====== INPUT
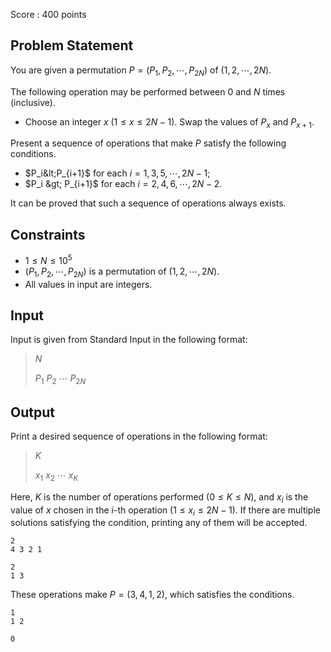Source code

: Score : $400$ points

## Problem Statement

You are given a permutation $P=(P_1,P_2,\cdots,P_{2N})$ of $(1,2,\cdots,2N)$.

The following operation may be performed between $0$ and $N$ times (inclusive).

- Choose an integer $x$ ($1 \leq x \leq 2N-1$). Swap the values of $P_x$ and $P_{x+1}$.

Present a sequence of operations that make $P$ satisfy the following conditions.

- $P_i&lt;P_{i+1}$ for each $i=1,3,5,\cdots,2N-1$;
- $P_i &gt; P_{i+1}$ for each $i=2,4,6,\cdots,2N-2$.

It can be proved that such a sequence of operations always exists.

## Constraints

- $1 \leq N \leq 10^5$
- $(P_1,P_2,\cdots,P_{2N})$ is a permutation of $(1,2,\cdots,{2N})$.
- All values in input are integers.

## Input

Input is given from Standard Input in the following format:

> $N$
> 
> $P_1$ $P_2$ $\cdots$ $P_{2N}$

## Output

Print a desired sequence of operations in the following format:

> $K$
> 
> $x_1$ $x_2$ $\cdots$ $x_K$

Here, $K$ is the number of operations performed ($0 \leq K \leq N$), and $x_i$ is the value of $x$ chosen in the $i$-th operation ($1 \leq x_i \leq 2N-1$).
If there are multiple solutions satisfying the condition, printing any of them will be accepted.

```input1
2
4 3 2 1
```

```output1
2
1 3
```

These operations make $P=(3,4,1,2)$, which satisfies the conditions.

```input2
1
1 2
```

```output2
0
```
============
* _INSTRUCTIONS TO FOLLOW_:
Find the lines above that contain "given" and report their number, without comment.

* _SOLVED EXERCISE_:
2